Petitioner and respondent were divorced in 1990. As part of the divorce decree the petitioner was ordered to pay $400 a week in child support payments. In 1992, respondent filed a petition to enforce the support payments. Petitioner cross-petitioned to have the support payments reduced because he was unemployed. The Family Court granted the cross-petition and reduced petitioner's support payments. Because petitioner was notified before the proceeding that he and his dependents were eligible for social security disability benefits, both parties sought to modify the non-custodial parent's support obligation.

A hearing examiner increased the child support payment of the non-custodial parent and then credited him with the children's social security disability benefits . The Family Court vacated the examiner's order and stated that such payments could only be credited against a child support obligation that is "unjust or inappropriate" pursuant to the Family Court Act § 413 (amended 1989) ("Fam. Ct. Act") (1)(f). The Family Court then remanded the case to the hearing examiner in order to determine whether the child support payment was unjust or inappropriate under the guidelines of the Fam.

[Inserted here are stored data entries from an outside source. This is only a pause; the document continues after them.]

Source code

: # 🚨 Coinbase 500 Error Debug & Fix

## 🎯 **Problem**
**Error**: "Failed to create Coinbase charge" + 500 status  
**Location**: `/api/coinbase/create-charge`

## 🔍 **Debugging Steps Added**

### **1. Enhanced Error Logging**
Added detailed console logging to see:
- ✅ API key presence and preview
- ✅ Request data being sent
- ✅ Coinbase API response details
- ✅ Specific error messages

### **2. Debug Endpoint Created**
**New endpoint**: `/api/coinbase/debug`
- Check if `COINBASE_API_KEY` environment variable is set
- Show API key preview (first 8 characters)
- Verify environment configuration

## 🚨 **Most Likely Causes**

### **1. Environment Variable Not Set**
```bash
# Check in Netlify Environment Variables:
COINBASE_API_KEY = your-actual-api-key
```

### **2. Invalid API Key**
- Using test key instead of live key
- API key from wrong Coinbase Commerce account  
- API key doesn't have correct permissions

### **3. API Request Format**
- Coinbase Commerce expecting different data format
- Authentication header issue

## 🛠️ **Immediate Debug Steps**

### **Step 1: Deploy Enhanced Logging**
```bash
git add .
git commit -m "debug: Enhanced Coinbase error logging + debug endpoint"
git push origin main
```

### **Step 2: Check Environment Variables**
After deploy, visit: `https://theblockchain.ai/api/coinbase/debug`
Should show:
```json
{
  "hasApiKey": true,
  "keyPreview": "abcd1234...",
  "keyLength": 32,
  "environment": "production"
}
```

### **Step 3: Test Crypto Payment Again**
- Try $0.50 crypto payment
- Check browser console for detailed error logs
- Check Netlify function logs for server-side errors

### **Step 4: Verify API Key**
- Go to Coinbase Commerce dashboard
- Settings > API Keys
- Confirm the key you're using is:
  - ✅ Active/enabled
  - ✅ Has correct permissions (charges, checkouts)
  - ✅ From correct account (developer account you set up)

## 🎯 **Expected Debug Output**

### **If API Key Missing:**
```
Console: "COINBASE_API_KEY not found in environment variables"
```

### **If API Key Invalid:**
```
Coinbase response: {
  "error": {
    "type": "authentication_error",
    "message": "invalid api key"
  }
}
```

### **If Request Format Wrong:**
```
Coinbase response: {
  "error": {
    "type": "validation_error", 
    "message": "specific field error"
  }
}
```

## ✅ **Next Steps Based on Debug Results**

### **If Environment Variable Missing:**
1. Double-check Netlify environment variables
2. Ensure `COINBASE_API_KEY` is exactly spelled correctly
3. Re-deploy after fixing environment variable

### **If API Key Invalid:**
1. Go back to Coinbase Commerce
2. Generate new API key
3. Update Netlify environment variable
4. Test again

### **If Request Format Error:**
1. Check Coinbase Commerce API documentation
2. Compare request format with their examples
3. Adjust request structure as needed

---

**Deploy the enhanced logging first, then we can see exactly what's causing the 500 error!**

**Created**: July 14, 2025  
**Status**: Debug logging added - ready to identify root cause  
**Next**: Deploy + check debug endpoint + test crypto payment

Ct. Act (1)(f). The Appellate Division modified the determination to be made on remand and concluded that the children's social security disability payments should be included in the disabled parent's income under the Fam. Ct. Act (1)(b)(5) and then credited against the parent's support obligation. The Court of Appeals reversed and agreed with one dissenting justice who concluded that the Child Support Standards Act does not authorize the courts to either increase or credit a non-custodial parent's income by the amount of social security disability payments paid to the children.



Whether Social Security disability benefits paid to children, on the basis of a non- custodial parent's disability, should be included as income of that parent and credited against that parent's support obligation.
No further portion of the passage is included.